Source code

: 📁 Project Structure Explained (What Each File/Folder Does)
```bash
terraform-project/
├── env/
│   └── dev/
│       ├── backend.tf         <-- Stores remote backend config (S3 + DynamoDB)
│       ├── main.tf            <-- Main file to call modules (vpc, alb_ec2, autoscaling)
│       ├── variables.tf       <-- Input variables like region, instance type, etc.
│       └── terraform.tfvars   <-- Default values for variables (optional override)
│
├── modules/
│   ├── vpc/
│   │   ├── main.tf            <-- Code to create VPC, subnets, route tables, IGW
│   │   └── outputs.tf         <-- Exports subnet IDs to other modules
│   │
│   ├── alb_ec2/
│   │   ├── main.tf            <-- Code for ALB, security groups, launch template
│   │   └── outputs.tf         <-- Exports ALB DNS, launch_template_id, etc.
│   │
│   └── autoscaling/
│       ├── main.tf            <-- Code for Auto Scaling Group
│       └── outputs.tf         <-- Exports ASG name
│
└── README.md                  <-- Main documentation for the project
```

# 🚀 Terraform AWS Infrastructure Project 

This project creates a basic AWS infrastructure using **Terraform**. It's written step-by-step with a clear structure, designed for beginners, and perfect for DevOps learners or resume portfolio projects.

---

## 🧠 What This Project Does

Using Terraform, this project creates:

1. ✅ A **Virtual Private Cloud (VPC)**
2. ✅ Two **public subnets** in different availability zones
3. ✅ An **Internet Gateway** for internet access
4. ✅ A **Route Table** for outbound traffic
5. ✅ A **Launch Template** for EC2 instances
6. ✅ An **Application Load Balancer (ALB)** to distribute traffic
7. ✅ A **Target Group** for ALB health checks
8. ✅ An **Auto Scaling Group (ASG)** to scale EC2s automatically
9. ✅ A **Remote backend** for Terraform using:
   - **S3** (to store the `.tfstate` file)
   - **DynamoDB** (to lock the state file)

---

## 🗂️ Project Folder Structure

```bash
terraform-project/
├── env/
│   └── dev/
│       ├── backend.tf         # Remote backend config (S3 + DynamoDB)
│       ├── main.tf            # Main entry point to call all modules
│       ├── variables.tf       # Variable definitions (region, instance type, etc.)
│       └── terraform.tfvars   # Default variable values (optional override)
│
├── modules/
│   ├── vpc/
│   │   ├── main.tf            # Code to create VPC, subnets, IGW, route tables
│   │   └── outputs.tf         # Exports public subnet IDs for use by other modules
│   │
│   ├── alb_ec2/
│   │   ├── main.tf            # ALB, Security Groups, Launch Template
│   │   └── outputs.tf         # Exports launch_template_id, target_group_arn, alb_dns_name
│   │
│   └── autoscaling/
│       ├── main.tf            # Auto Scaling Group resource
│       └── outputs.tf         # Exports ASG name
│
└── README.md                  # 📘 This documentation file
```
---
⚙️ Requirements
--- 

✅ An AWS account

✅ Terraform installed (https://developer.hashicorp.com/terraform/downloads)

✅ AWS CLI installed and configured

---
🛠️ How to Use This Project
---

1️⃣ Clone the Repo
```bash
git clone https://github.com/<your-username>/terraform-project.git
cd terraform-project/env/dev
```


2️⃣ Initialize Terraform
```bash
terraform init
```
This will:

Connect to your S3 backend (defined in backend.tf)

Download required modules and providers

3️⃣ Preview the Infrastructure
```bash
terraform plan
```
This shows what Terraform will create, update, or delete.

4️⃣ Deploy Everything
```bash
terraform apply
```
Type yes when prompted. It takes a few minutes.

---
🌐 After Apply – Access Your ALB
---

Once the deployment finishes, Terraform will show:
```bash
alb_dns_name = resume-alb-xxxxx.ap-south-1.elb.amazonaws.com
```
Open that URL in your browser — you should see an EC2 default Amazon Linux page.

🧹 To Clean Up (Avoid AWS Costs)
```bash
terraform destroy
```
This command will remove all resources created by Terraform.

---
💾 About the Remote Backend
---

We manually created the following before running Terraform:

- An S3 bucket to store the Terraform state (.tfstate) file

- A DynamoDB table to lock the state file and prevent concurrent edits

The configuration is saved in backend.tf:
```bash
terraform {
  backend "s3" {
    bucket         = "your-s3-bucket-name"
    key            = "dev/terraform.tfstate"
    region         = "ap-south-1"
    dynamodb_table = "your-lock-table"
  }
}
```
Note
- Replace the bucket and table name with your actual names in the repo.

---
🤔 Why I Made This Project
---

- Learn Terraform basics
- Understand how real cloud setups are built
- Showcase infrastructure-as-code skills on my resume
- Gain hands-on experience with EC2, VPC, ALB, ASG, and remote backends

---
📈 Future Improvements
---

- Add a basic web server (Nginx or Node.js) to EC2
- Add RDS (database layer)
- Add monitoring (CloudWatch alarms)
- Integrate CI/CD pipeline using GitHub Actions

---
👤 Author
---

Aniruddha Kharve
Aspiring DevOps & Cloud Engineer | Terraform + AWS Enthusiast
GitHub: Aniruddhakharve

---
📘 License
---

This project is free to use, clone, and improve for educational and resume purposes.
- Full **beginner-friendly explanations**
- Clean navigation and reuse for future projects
--
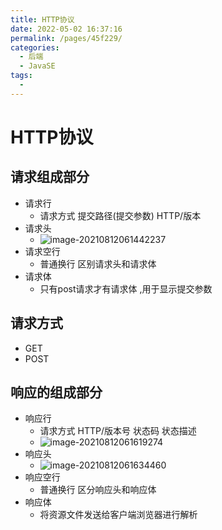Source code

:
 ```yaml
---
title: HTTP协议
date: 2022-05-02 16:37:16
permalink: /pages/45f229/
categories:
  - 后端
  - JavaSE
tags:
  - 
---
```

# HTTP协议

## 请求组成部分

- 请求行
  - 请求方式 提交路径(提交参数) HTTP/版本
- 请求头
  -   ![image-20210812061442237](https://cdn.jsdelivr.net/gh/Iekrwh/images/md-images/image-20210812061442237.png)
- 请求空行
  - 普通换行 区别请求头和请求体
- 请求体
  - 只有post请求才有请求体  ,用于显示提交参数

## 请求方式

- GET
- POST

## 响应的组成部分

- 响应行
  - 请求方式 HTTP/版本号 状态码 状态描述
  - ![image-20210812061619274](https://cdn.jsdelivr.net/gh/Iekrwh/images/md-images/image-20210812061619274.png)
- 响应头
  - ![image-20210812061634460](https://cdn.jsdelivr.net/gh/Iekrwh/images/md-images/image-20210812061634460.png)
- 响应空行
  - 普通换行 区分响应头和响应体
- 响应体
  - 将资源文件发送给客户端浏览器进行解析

• **What you have to do**:
Go line by line through the material above and return each one that includes "lock".

• **Task response**:
   - **DynamoDB** (to lock the state file)
- A DynamoDB table to lock the state file and prevent concurrent edits
    dynamodb_table = "your-lock-table"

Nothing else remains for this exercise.